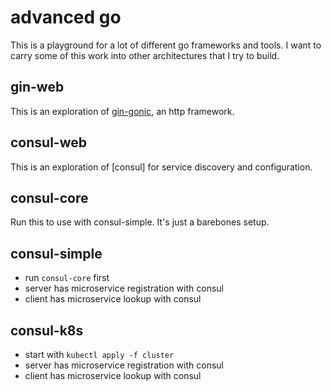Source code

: # advanced go

This is a playground for a lot of different go frameworks and tools. I want to carry some of this work into other architectures that I try to build.

## gin-web

This is an exploration of [gin-gonic](https://github.com/gin-gonic/gin), an http framework.

## consul-web

This is an exploration of [consul] for service discovery and configuration.

## consul-core

Run this to use with consul-simple. It's just a barebones setup.

## consul-simple

- run `consul-core` first
- server has microservice registration with consul
- client has microservice lookup with consul

## consul-k8s

- start with `kubectl apply -f cluster`
- server has microservice registration with consul
- client has microservice lookup with consul
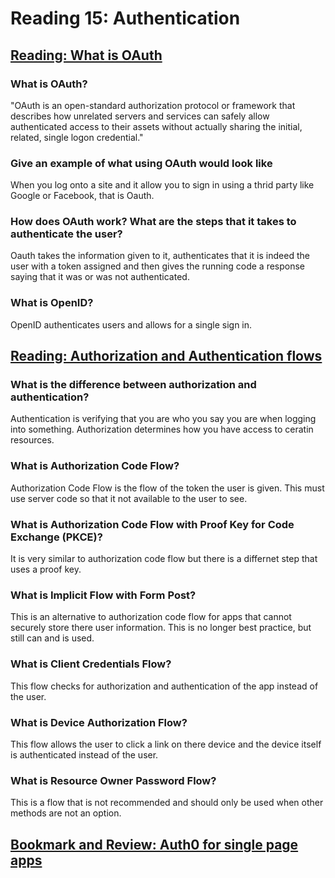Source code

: # Reading 15: Authentication

## [Reading: What is OAuth](https://www.csoonline.com/article/3216404/what-is-oauth-how-the-open-authorization-framework-works.html)

### What is OAuth?

"OAuth is an open-standard authorization protocol or framework that describes how unrelated servers and services can safely allow authenticated access to their assets without actually sharing the initial, related, single logon credential."

### Give an example of what using OAuth would look like

When you log onto a site and it allow you to sign in using a thrid party like Google or Facebook, that is Oauth.

### How does OAuth work? What are the steps that it takes to authenticate the user?

Oauth takes the information given to it, authenticates that it is indeed the user with a token assigned and then gives the running code a response saying that it was or was not authenticated.

### What is OpenID?

OpenID authenticates users and allows for a single sign in.

## [Reading: Authorization and Authentication flows](https://auth0.com/docs/flows)

### What is the difference between authorization and authentication?

Authentication is verifying that you are who you say you are when logging into something. Authorization determines how you have access to ceratin resources.

### What is Authorization Code Flow?

Authorization Code Flow is the flow of the token the user is given. This must use server code so that it not available to the user to see.

### What is Authorization Code Flow with Proof Key for Code Exchange (PKCE)?

It is very similar to authorization code flow but there is a differnet step that uses a proof key.

### What is Implicit Flow with Form Post?

This is an alternative to authorization code flow for apps that cannot securely store there user information. This is no longer best practice, but still can and is used.

### What is Client Credentials Flow?

This flow checks for authorization and authentication of the app instead of the user.

### What is Device Authorization Flow?

This flow allows the user to click a link on there device and the device itself is authenticated instead of the user.

### What is Resource Owner Password Flow?

This is a flow that is not recommended and should only be used when other methods are not an option.

## [Bookmark and Review: Auth0 for single page apps](https://auth0.com/docs/libraries/auth0-react)
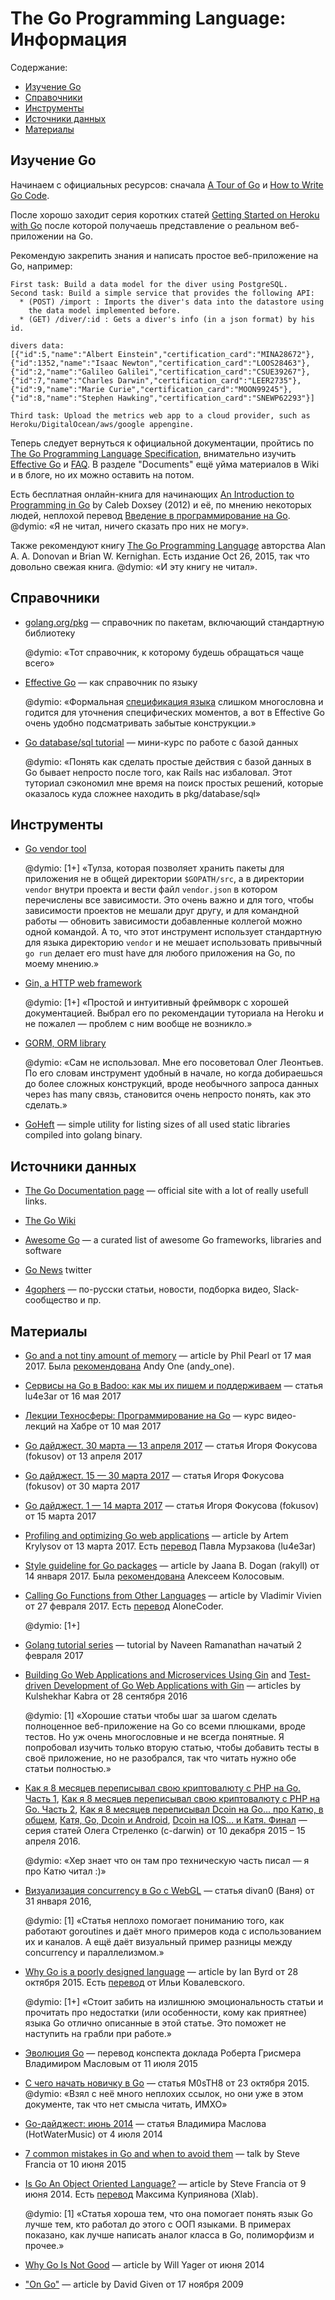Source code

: The Go Programming Language: Информация
=======================================

Содержание:

- [Изучение Go](#Изучение-go)
- [Справочники](#Справочники)
- [Инструменты](#Инструменты)
- [Источники данных](#Источники-данных)
- [Материалы](#Материалы)


Изучение Go
-----------

Начинаем с официальных ресурсов: сначала [A Tour of Go](https://tour.golang.org)
и [How to Write Go Code](https://golang.org/doc/code.html).

После хорошо заходит серия коротких статей
[Getting Started on Heroku with Go](https://devcenter.heroku.com/articles/getting-started-with-go)
после которой получаешь представление о реальном веб-приложении на Go.

Рекомендую закрепить знания и написать простое веб-приложение на Go, например:

    First task​: Build a data model for the diver using PostgreSQL.
    Second task​: Build a simple service that provides the following API:
      * (POST) /import : Imports the diver's data into the datastore using
        the data model implemented before.
      * (GET) /diver/:id : Gets a diver's info (in a json format) by his id.

    divers data:
    [{"id":5,"name":"Albert Einstein","certification_card":"MINA28672"},
    {"id":1352,"name":"Isaac Newton","certification_card":"LOOS28463"},
    {"id":2,"name":"Galileo Galilei","certification_card":"CSUE39267"},
    {"id":7,"name":"Charles Darwin","certification_card":"LEER2735"},
    {"id":9,"name":"Marie Curie","certification_card":"MOON99245"},
    {"id":8,"name":"Stephen Hawking","certification_card":"SNEWP62293"}]

    Third task: Upload the metrics web app to a cloud provider, such as
    Heroku/DigitalOcean/aws/google appengine.

Теперь следует вернуться к официальной документации, пройтись
по [The Go Programming Language Specification](https://golang.org/ref/spec),
внимательно изучить [Effective Go](https://golang.org/doc/effective_go.html)
и [FAQ](https://golang.org/doc/faq). В разделе "Documents" ещё уйма материалов
в Wiki и в блоге, но их можно оставить на потом.

Есть бесплатная онлайн-книга для начинающих
[An Introduction to Programming in Go](http://www.golang-book.com/books/intro)
by Caleb Doxsey (2012) и её, по мнению некоторых людей, неплохой перевод
[Введение в программирование на Go](http://golang-book.ru).
@dymio: «Я не читал, ничего сказать про них не могу».

Также рекомендуют книгу [The Go Programming Language](http://www.gopl.io)
авторства Alan A. A. Donovan и Brian W. Kernighan. Есть издание Oct 26, 2015,
так что довольно свежая книга.
@dymio: «И эту книгу не читал».


Справочники
-----------

* [golang.org/pkg](https://golang.org/pkg/)
  — справочник по пакетам, включающий стандартную библиотеку

    @dymio: «Тот справочник, к которому будешь обращаться чаще всего»

* [Effective Go](https://golang.org/doc/effective_go.html)
  — как справочник по языку

    @dymio: «Формальная [спецификация языка](https://golang.org/ref/spec)
    слишком многословна и годится для уточнения специфических моментов,
    а вот в Effective Go очень удобно подсматривать забытые конструкции.»


* [Go database/sql tutorial](http://go-database-sql.org/)
  — мини-курс по работе с базой данных

    @dymio: «Понять как сделать простые действия с базой данных в Go бывает
    непросто после того, как Rails нас избаловал. Этот туториал сэкономил
    мне время на поиск простых решений, которые оказалось куда сложнее находить
    в pkg/database/sql»


Инструменты
-----------

* [Go vendor tool](https://github.com/kardianos/govendor)

    @dymio: \[1+\] «Тулза, которая позволяет хранить пакеты для приложения не
    в общей директории `$GOPATH/src`, а в директории `vendor` внутри проекта
    и вести файл `vendor.json` в котором перечислены все зависимости.
    Это очень важно и для того, чтобы зависимости проектов не мешали друг другу,
    и для командной работы — обновить зависимости добавленные коллегой можно
    одной командой. А то, что этот инструмент использует стандартную для языка
    директорию `vendor` и не мешает использовать привычный `go run` делает его
    must have для любого приложения на Go, по моему мнению.»

* [Gin, a HTTP web framework](https://github.com/gin-gonic/gin)

    @dymio: \[1+\] «Простой и интуитивный фреймворк с хорошей документацией.
    Выбрал его по рекомендации туториала на Heroku и не пожалел — проблем с ним
    вообще не возникло.»

* [GORM, ORM library](https://github.com/jinzhu/gorm)

    @dymio: «Сам не использовал. Мне его посоветовал Олег Леонтьев. По его
    словам инструмент удобный в начале, но когда добираешься до более сложных
    конструкций, вроде необычного запроса данных через has many связь,
    становится очень непросто понять, как это сделать.»

* [GoHeft](https://github.com/essentialkaos/goheft)
  — simple utility for listing sizes of all used static libraries compiled
  into golang binary.


Источники данных
----------------

* [The Go Documentation page](https://golang.org/doc/)
  — official site with a lot of really usefull links.

* [The Go Wiki](https://github.com/golang/go/wiki)

* [Awesome Go](https://awesome-go.com)
  — a curated list of awesome Go frameworks, libraries and software

* [Go News](https://twitter.com/golang_news) twitter

* [4gophers](https://4gophers.ru) — по-русски статьи, новости, подборка видео,
  Slack-сообщество и пр.


Материалы
---------

* [Go and a not tiny amount of memory](https://hackernoon.com/go-and-a-not-tiny-amount-of-memory-a7a9430d4d22)
  — article by Phil Pearl от 17 мая 2017.
  Была [рекомендована](https://twitter.com/andy_one/status/869497367980113921)
  Andy One (andy_one).

* [Сервисы на Go в Badoo: как мы их пишем и поддерживаем](https://habrahabr.ru/company/badoo/blog/328062/)
  — статья lu4e3ar от 16 мая 2017

* [Лекции Техносферы: Программирование на Go](https://habrahabr.ru/company/mailru/blog/327966/)
  — курс видео-лекций на Хабре от 10 мая 2017

* [Go дайджест. 30 марта — 13 апреля 2017](https://habrahabr.ru/post/326376/)
  — статья Игоря Фокусова (fokusov) от 13 апреля 2017

* [Go дайджест. 15 — 30 марта 2017](https://habrahabr.ru/post/325222/)
  — статья Игоря Фокусова (fokusov) от 30 марта 2017

* [Go дайджест. 1 — 14 марта 2017](https://habrahabr.ru/post/323942/)
  — статья Игоря Фокусова (fokusov) от 15 марта 2017

* [Profiling and optimizing Go web applications](http://artem.krylysov.com/blog/2017/03/13/profiling-and-optimizing-go-web-applications/)
  — article by Artem Krylysov от 13 марта 2017.
  Есть [перевод](https://habrahabr.ru/company/badoo/blog/324682/)
  Павла Мурзакова (lu4e3ar)

* [Style guideline for Go packages](https://rakyll.org/style-packages/)
  — article by Jaana B. Dogan (rakyll) от 14 января 2017.
  Была [рекомендована](https://twitter.com/alexeykolosov/status/827220373179613188)
  Алексеем Колосовым.

* [Calling Go Functions from Other Languages](https://dev.to/vladimirvivien/calling-go-functions-from-other-languages)
  — article by Vladimir Vivien от 27 февраля 2017.
  Есть [перевод](https://habrahabr.ru/company/mailru/blog/324250/) AloneCoder.

    @dymio: \[1+\]

* [Golang tutorial series](https://golangbot.com/learn-golang-series/)
  — tutorial by Naveen Ramanathan начатый 2 февраля 2017

* [Building Go Web Applications and Microservices Using Gin](https://semaphoreci.com/community/tutorials/building-go-web-applications-and-microservices-using-gin)
  and
  [Test-driven Development of Go Web Applications with Gin](https://semaphoreci.com/community/tutorials/test-driven-development-of-go-web-applications-with-gin)
  — articles by Kulshekhar Kabra от 28 сентября 2016

    @dymio: \[1\] «Хорошие статьи чтобы шаг за шагом сделать полноценное
    веб-приложение на Go со всеми плюшками, вроде тестов. Но уж очень
    многословные и не всегда понятные. Я попробовал изучить только вторую
    статью, чтобы добавить тесты в своё приложение, но не разобрался, так что
    читать нужно обе статьи полностью.»

* [Как я 8 месяцев переписывал свою криптовалюту с PHP на Go. Часть 1](https://habrahabr.ru/company/dcoin/blog/272695/),
  [Как я 8 месяцев переписывал свою криптовалюту с PHP на Go. Часть 2](https://habrahabr.ru/post/273333/),
  [Как я 8 месяцев переписывал Dcoin на Go… про Катю, в общем](https://habrahabr.ru/post/274885/),
  [Катя, Go, Dcoin и Android](https://habrahabr.ru/post/277099/),
  [Dcoin на IOS… и Катя. Финал](https://habrahabr.ru/post/281709/)
  — серия статей Олега Стреленко (c-darwin) от 10 декабря 2015 – 15 апреля 2016.

    @dymio: «Хер знает что он там про техническую часть писал — я про Катю читал :)»

* [Визуализация concurrency в Go с WebGL](https://habrahabr.ru/post/276255/)
  — статья divan0 (Ваня) от 31 января 2016,

    @dymio: \[1\] «Статья неплохо помогает пониманию того, как работают
    goroutines и даёт много примеров кода с использованием их и каналов.
    А ещё даёт визуальный пример разницы между concurrency и параллелизмом.»

* [Why Go is a poorly designed language](https://medium.com/@tucnak/why-go-is-a-poorly-designed-language-1cc04e5daf2)
  — article by Ian Byrd от 28 октября 2015.
  Есть [перевод](https://habrahabr.ru/post/269731/) от Ильи Ковалевского.

    @dymio: \[1+\] «Стоит забить на излишнюю эмоциональность статьи и прочитать
    про недостатки (или особенности, кому как приятнее) языка Go отлично
    описанные в этой статье. Это поможет не наступить на грабли при работе.»

* [Эволюция Go](https://habrahabr.ru/post/262295/)
  — перевод конспекта доклада Роберта Грисмера Владимиром Масловым от 11 июля 2015

* [С чего начать новичку в Go](https://habrahabr.ru/post/269355/)
  — статья M0sTH8 от 23 октября 2015. @dymio: «Взял с неё много неплохих ссылок,
  но они уже в этом документе, так что нет смысла читать, ИМХО»

* [Go-дайджест: июнь 2014](https://habrahabr.ru/post/228627/)
  — статья Владимира Маслова (HotWaterMusic) от 4 июля 2014

* [7 common mistakes in Go and when to avoid them](https://www.youtube.com/watch?v=29LLRKIL_TI)
  — talk by Steve Francia от 10 июня 2015

* [Is Go An Object Oriented Language?](http://spf13.com/post/is-go-object-oriented)
  — article by Steve Francia от 9 июня 2014.
  Есть [перевод](https://habrahabr.ru/post/225907/) Максима Куприянова (Xlab).

    @dymio: \[1\] «Статья хороша тем, что она помогает понять язык Go лучше тем,
    кто работал до этого с ООП языками. В примерах показано, как лучше написать
    аналог класса в Go, полиморфизм и прочее.»

* [Why Go Is Not Good](http://yager.io/programming/go.html)
  — article by Will Yager от июня 2014

* ["On Go"](http://cowlark.com/2009-11-15-go/)
  — article by David Given от 17 ноября 2009
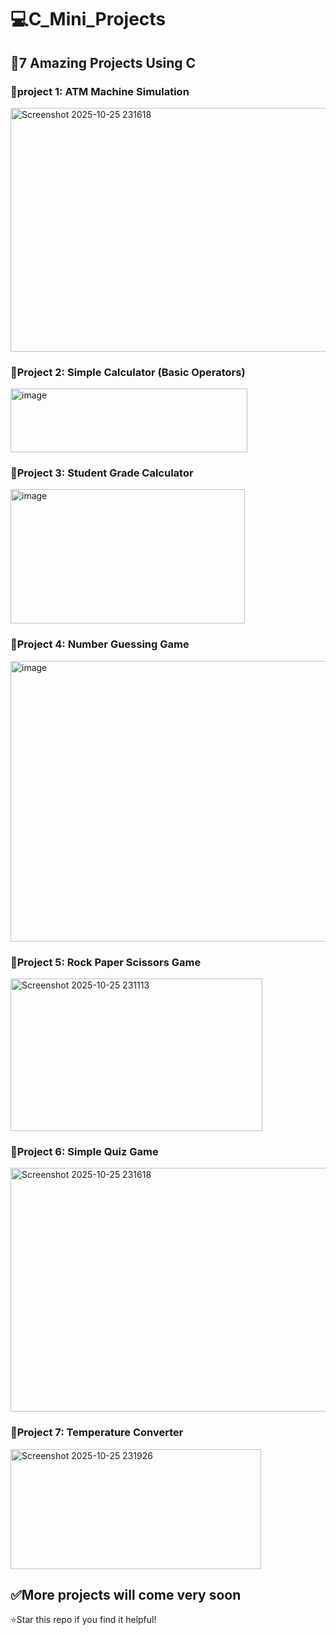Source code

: # 💻C_Mini_Projects
## 🧠7 Amazing Projects Using C

### 🎯project 1: ATM Machine Simulation
<img width="533" height="390" alt="Screenshot 2025-10-25 231618" src="https://github.com/user-attachments/assets/61efe74b-3f35-4d9a-9ba4-e218ba94a19d" />

### 🎯Project 2: Simple Calculator (Basic Operators)
<img width="379" height="102" alt="image" src="https://github.com/user-attachments/assets/3953cad2-880e-4735-891a-a12a527fd98f" />

### 🎯Project 3: Student Grade Calculator
<img width="375" height="215" alt="image" src="https://github.com/user-attachments/assets/8605a0a3-0dc9-4ea7-ba31-a202a0f2f159" />

### 🎯Project 4: Number Guessing Game
<img width="505" height="449" alt="image" src="https://github.com/user-attachments/assets/22ab8bf6-fded-4591-a3a3-d66a556140cc" />

### 🎯Project 5: Rock Paper Scissors Game
<img width="403" height="244" alt="Screenshot 2025-10-25 231113" src="https://github.com/user-attachments/assets/a703b163-8833-4523-8485-210014b96188" />

### 🎯Project 6: Simple Quiz Game
<img width="533" height="390" alt="Screenshot 2025-10-25 231618" src="https://github.com/user-attachments/assets/8a02ea40-4538-42c9-ad40-779b503221bd" />

### 🎯Project 7: Temperature Converter
<img width="401" height="192" alt="Screenshot 2025-10-25 231926" src="https://github.com/user-attachments/assets/6b860639-65f8-4c02-9a42-d641995a31cc" />

## ✅More projects will come very soon

⭐Star this repo if you find it helpful!




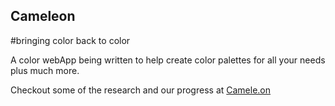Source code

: ## Cameleon
#bringing color back to color

A color webApp being written to help create color palettes for all your needs plus much more.

Checkout some of the research and our progress at [Camele.on](naher94.github.io/cameleon)

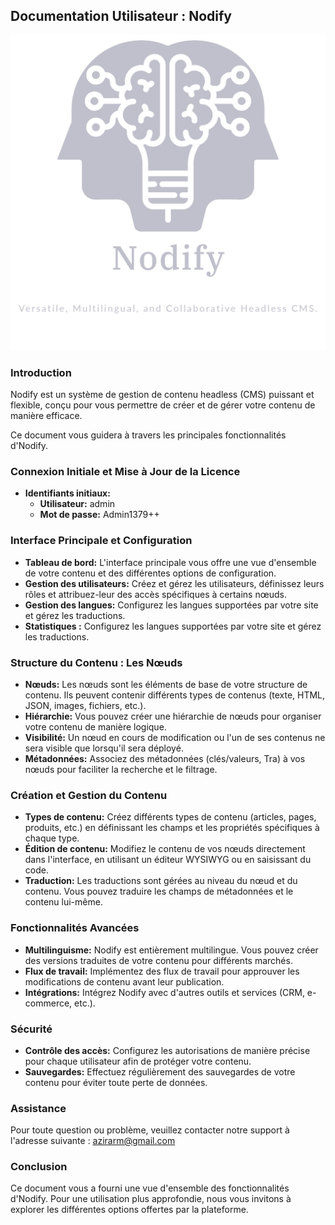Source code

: ## Documentation Utilisateur : Nodify
![nodify_transparent.png](src/assets/pictures/logos/nodify_transparent.png)
### Introduction

Nodify est un système de gestion de contenu headless (CMS) puissant et flexible, conçu pour vous permettre de créer et de gérer votre contenu de manière efficace.

Ce document vous guidera à travers les principales fonctionnalités d'Nodify.

### Connexion Initiale et Mise à Jour de la Licence

* **Identifiants initiaux:**
  * **Utilisateur:** admin
  * **Mot de passe:** Admin1379++
      
### Interface Principale et Configuration

* **Tableau de bord:** L'interface principale vous offre une vue d'ensemble de votre contenu et des différentes options de configuration.
* **Gestion des utilisateurs:** Créez et gérez les utilisateurs, définissez leurs rôles et attribuez-leur des accès spécifiques à certains nœuds.
* **Gestion des langues:** Configurez les langues supportées par votre site et gérez les traductions.
* **Statistiques :** Configurez les langues supportées par votre site et gérez les traductions.

### Structure du Contenu : Les Nœuds

* **Nœuds:** Les nœuds sont les éléments de base de votre structure de contenu. Ils peuvent contenir différents types de contenus (texte, HTML, JSON, images, fichiers, etc.).
* **Hiérarchie:** Vous pouvez créer une hiérarchie de nœuds pour organiser votre contenu de manière logique.
* **Visibilité:** Un nœud en cours de modification ou l'un de ses contenus ne sera visible que lorsqu'il sera déployé.
* **Métadonnées:** Associez des métadonnées (clés/valeurs, Tra) à vos nœuds pour faciliter la recherche et le filtrage.

### Création et Gestion du Contenu

* **Types de contenu:** Créez différents types de contenu (articles, pages, produits, etc.) en définissant les champs et les propriétés spécifiques à chaque type.
* **Édition de contenu:** Modifiez le contenu de vos nœuds directement dans l'interface, en utilisant un éditeur WYSIWYG ou en saisissant du code.
* **Traduction:** Les traductions sont gérées au niveau du nœud et du contenu. Vous pouvez traduire les champs de métadonnées et le contenu lui-même.

### Fonctionnalités Avancées

* **Multilinguisme:** Nodify est entièrement multilingue. Vous pouvez créer des versions traduites de votre contenu pour différents marchés.
* **Flux de travail:** Implémentez des flux de travail pour approuver les modifications de contenu avant leur publication.
* **Intégrations:** Intégrez Nodify avec d'autres outils et services (CRM, e-commerce, etc.).

### Sécurité

* **Contrôle des accès:** Configurez les autorisations de manière précise pour chaque utilisateur afin de protéger votre contenu.
* **Sauvegardes:** Effectuez régulièrement des sauvegardes de votre contenu pour éviter toute perte de données.

### Assistance

Pour toute question ou problème, veuillez contacter notre support à l'adresse suivante : azirarm@gmail.com

### Conclusion

Ce document vous a fourni une vue d'ensemble des fonctionnalités d'Nodify. Pour une utilisation plus approfondie, nous vous invitons à explorer les différentes options offertes par la plateforme.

== == ==

> _Aim of the exercise_
Every line from the data above that contains "concurrency" must appear in the answer.

> _Exercise answer_
* [Визуализация concurrency в Go с WebGL](https://habrahabr.ru/post/276255/)
    А ещё даёт визуальный пример разницы между concurrency и параллелизмом.»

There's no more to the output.